How parent talk can change the world

Dana Suskind loves to share a quote by Margaret Mead.

“Never doubt that a small group of thoughtful, committed, citizens can change the world. Indeed, it is the only thing that ever has.”

Just two hours into my visit with her staff, I get it. This group of 18 is out to change the world. Perhaps more important, they believe they are going to change the world.

I spent Thursday with the staff at the Thirty Million Words initiative at the University of Chicago. Suskind and this group of 18 believe that teaching parents to talk to their children during the first three years of a child’s life can erase the academic achievement gap we see in children who are born into low-income families.

Beth Suskind, Dana’s sister-in-law and co-director of the initiative, gave me a preview of a video she’s producing that shows parents using the techniques the Thirty Million Words’ staff teaches. As of Thursday, it wasn’t finished, but here’s a two-minute clip of the video.
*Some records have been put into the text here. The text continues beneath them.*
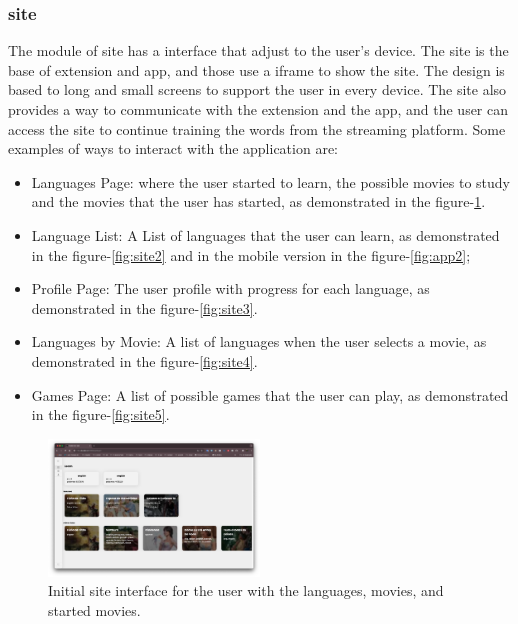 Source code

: \documentclass[12pt]{article}
\begin{document}
\subsubsection{site}
The module of site has a interface that adjust to the user's device. The site is the base of extension and app, and those use a iframe to show the site. The design is based to long and small screens to support the user in every device. The site also provides a way to communicate with the extension and the app, and the user can access the site to continue training the words from the streaming platform. Some examples of ways to interact with the application are:
\begin{itemize}
\item   Languages Page: where the user started to learn, the possible movies to study and the movies that the user has started, as demonstrated in the figure-\ref{fig:site1}.
\item Language List: A List of languages that the user can learn, as demonstrated in the figure-\ref{fig:site2} and in the mobile version in the figure-\ref{fig:app2};
\item Profile Page: The user profile with progress for each language, as demonstrated in the figure-\ref{fig:site3}.
\item Languages by Movie: A list of languages when the user selects a movie, as demonstrated in the figure-\ref{fig:site4}.
\item Games Page: A list of possible games that the user can play, as demonstrated in the figure-\ref{fig:site5}.
\end{itemize}
  \begin{figure}[!h]
   \centering
   \caption{
   Initial site interface for the user with the languages, movies, and started movies.
    }
   \label{fig:site1}
   \includegraphics[width=0.5\textwidth]{assets/20.png}
  \end{figure}
\end{document}

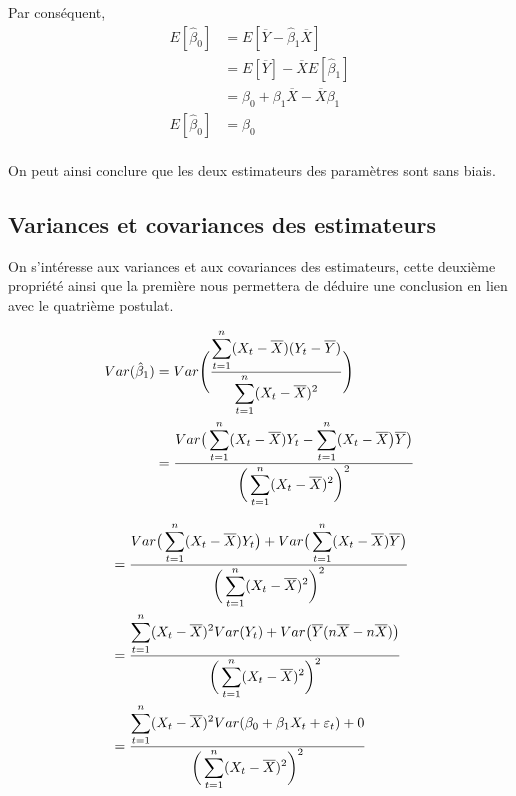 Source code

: \documentclass[11pt,french]{report}
\begin{document}
Par conséquent,
\begin{align*}
E[\hat{\beta}_0] &= E[\overline{Y} - \hat{\beta}_1 \overline{X}] \\
&= E[\overline{Y}] - \overline{X} E[\hat{\beta}_1]  \\
&= \beta_0 + \beta_1\overline{X} - \overline{X}\beta_1 \\
E[\hat{\beta}_0]  &= \beta_0 \\
\end{align*}

On peut ainsi conclure que les deux estimateurs des paramètres sont sans biais.

\subsection{Variances et covariances des estimateurs}
On s'intéresse aux variances et aux covariances des estimateurs, cette deuxième propriété ainsi que la première nous permettera de déduire une conclusion en lien avec le quatrième postulat.

\begin{align*}
Var(\hat{\beta}_1) &= Var\Bigg( \frac{\displaystyle\sum_{t=1}^n(X_t- \overline{X})(Y_t - \overline{Y})}{\displaystyle\sum_{t=1}^n(X_t - \overline{X})^2} \Bigg)\\
&= \frac{Var\big( \displaystyle\displaystyle\sum_{t=1}^n(X_t- \overline{X})Y_t - \displaystyle\sum_{t=1}^n(X_t- \overline{X} \big)\overline{Y}\big)}{\bigg( \displaystyle\sum_{t=1}^n(X_t - \overline{X})^2 \bigg)^2} \\
\end{align*}

\begin{align*}
&= \frac{Var\big( \displaystyle\sum_{t=1}^n(X_t- \overline{X})Y_t\big) + Var\big(\displaystyle\sum_{t=1}^n(X_t- \overline{X})\overline{Y}\big)}{\bigg( \displaystyle\displaystyle\sum_{t=1}^n(X_t - \overline{X})^2 \bigg)^2} \\
&= \frac{\displaystyle\sum_{t=1}^n(X_t- \overline{X})^2 Var(Y_t) + Var\big(\overline{Y}(n\overline{X}- n\overline{X})\big)}{\bigg( \displaystyle\sum_{t=1}^n(X_t - \overline{X})^2 \bigg)^2} \\
&= \frac{\displaystyle\sum_{t=1}^n(X_t- \overline{X})^2 Var(\beta_0 + \beta_1X_t + \varepsilon_t) + 0}{\bigg( \displaystyle\sum_{t=1}^n(X_t - \overline{X})^2 \bigg)^2} \\
\end{align*}
\end{document}
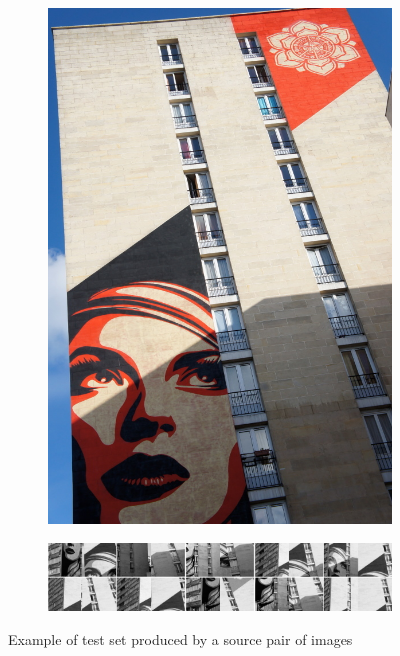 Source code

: \documentclass[12pt,journal]{IEEEtran}
\begin{document}
\begin{figure}
{\begin{subfigure}[t]{0.048\textwidth}
			\includegraphics[width=\textwidth]{images/pair_example2}
			\label{fig:fairey2}
		\end{subfigure}%
		\enspace %
		\begin{subfigure}[t]{0.36\textwidth}
			\centering
			\includegraphics[width=\textwidth]{images/crop_examples}
		\end{subfigure}%
	}%
	\caption{Example of test set produced by a source pair of images}
	\label{fig:fairey}
\end{figure}
\end{document}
Children in poverty hear on average 32 million fewer words during their first three years of life than children who are born into affluent families. This is important because science tells us that language — not socioeconomics, race or gender — is the key factor in a child’s brain development and ability to learn.

The Thirty Million Words initiative isn’t a feel-good program. This is an evidence-based scientific program. Every staff member is part of one or more scientific research project. After seven years of meticulously documenting behaviors and techniques, the researchers are showing that the Thirty Million Words initiative is making a difference in children’s brain development and their ability to start school kindergarten ready.

I have about six hours of taped interviews to transcribe. Once that’s done next week, I will post a series of stories that will explain in more detail the work and science behind the initiative and how Pensacola might benefit from the outreach Suskind and her staff are doing in the South Side of Chicago.

I must admit I drank the Kool-Aid these people offered me. Suskind and her staff are onto something. And if they can make a difference in the South Side of Chicago, then surely Thirty Million Words can make a difference in Pensacola and Escambia County.